De pensioenpremie voor ambtenaren gaat per 1 januari minder omlaag dan minister Plasterk hoopte. In de zomer is het loonruimteakkoord afgesloten voor ambtenaren. Dit akkoord stoelt deels op een verlaging van de pensioenpremie. Als het rijk de beloofde loonstijging van 5,05 wil nakomen moet het deze tegenvaller betalen. Voor onderwijzers is het nog altijd onzeker of schoolbesturen willen opdraaien voor de tegenvaller. Dat meldt de Volkskrant.
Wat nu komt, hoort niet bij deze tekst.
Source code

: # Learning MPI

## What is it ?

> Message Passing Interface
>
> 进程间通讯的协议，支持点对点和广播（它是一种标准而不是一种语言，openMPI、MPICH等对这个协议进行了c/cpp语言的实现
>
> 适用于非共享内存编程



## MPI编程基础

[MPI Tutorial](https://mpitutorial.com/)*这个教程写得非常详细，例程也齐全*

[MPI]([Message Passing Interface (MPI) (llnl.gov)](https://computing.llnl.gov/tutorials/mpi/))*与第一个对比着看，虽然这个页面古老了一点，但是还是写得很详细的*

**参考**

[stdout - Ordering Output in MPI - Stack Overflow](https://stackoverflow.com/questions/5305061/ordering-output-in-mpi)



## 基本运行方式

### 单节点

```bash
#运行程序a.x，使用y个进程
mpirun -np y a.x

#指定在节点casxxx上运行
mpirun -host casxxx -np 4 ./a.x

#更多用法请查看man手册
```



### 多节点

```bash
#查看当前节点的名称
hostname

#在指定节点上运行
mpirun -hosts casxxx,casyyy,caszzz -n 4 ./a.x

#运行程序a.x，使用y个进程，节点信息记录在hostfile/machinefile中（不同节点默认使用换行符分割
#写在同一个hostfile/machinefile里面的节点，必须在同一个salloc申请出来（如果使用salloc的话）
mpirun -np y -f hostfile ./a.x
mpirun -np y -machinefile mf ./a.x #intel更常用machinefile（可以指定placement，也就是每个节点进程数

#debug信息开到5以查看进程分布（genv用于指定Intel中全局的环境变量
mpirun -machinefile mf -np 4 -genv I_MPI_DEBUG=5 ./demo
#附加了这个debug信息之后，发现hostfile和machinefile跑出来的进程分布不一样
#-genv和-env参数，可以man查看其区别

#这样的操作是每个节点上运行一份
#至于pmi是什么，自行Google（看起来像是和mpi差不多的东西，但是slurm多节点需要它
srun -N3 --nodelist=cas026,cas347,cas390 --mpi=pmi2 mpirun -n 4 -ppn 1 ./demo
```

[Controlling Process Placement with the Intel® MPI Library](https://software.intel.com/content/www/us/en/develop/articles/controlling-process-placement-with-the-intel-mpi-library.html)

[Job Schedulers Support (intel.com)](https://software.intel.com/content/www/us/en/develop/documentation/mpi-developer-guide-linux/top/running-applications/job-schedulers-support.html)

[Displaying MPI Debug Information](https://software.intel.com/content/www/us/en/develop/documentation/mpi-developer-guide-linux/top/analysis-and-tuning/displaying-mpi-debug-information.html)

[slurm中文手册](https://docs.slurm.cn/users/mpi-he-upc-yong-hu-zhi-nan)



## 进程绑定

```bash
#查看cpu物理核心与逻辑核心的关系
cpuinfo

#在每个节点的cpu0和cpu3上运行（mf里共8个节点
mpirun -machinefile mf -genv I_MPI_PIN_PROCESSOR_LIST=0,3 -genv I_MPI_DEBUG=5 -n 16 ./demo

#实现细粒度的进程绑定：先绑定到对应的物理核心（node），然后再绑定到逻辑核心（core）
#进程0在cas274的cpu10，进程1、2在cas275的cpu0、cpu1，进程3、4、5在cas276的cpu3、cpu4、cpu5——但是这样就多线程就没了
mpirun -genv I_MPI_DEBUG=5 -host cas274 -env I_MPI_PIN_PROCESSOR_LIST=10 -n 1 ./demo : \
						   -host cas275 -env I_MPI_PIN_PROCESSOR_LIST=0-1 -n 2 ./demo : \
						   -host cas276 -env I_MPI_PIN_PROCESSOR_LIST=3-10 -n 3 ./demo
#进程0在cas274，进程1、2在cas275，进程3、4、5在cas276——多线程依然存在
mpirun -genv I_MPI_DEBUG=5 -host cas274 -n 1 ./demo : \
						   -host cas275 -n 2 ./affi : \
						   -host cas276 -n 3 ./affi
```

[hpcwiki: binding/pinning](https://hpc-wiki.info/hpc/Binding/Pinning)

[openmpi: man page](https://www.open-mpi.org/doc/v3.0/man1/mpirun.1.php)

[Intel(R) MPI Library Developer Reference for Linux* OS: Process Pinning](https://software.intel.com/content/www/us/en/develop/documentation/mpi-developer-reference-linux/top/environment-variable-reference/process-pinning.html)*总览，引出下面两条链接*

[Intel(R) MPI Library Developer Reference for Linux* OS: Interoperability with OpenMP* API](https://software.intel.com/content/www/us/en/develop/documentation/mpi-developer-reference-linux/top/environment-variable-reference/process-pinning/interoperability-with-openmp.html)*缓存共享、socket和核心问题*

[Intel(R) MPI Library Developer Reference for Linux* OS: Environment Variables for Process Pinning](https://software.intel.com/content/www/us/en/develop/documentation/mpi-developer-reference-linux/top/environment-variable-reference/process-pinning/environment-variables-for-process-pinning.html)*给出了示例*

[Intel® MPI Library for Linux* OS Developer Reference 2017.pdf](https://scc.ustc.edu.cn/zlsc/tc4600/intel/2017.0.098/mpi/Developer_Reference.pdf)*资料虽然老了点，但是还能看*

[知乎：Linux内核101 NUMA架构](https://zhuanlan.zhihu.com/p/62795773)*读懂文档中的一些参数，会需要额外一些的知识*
De FNV was de enige vakbond die het loonakkoord niet ondertekende en noemde de 5 procent loonsverhoging een sigaar uit eigen doos. De loonsverhoging en eenmalige uitkering van 500 euro zouden de werknemers ongeveer voor de helft zelf betalen, door in te stemmen met een verlaging van de pensioenpremie. De financiële tegenvaller die nu dreigt kost Plasterk naar schatting 50 miljoen euro en loopt volgend jaar verder op.
Pensioenfonds ABP houdt er nu al rekening mee dat per 1 april de premie weer omhoog moet omdat het fonds er niet goed voorstaat. Uit laatste gegevens die in handen zijn van de Volkskrant zou de premie per 1 april met 0,9 procent stijgen. Er zouden ook berekeningen zijn die uitgaan van een premiestijging van 2 tot 3 procent. Tweederde van die stijging is voor de werkgever, eenderde betaalt de werknemer. De ABP zegt in te hebben gestemd met de premieverlaging omdat het bestuur van het fonds niet de instantie wil zijn 'die het fundament onder het loonakkoord wegtrekt'. Hiermee zouden de problemen alleen maar doorgeschoven worden naar volgend jaar.
Minister Plasterk heeft laten weten dat het loonakkoord wat hem betreft nog altijd recht overeind staat. CNV Overheid zegt ervan uit te gaan dat dit betekent dat het kabinet de financiële tegenvaller voor rekening neemt. Echter, in het onderwijs vrezen werkgevers en vakbonden dat zij zelf opdraaien voor de tegenvallers rond de pensioenen. Volgens de vakbonden lopen de onderhandelingen over nieuwe cao's uiterst moeizaam door de onzekerheid rond het loonakkoord.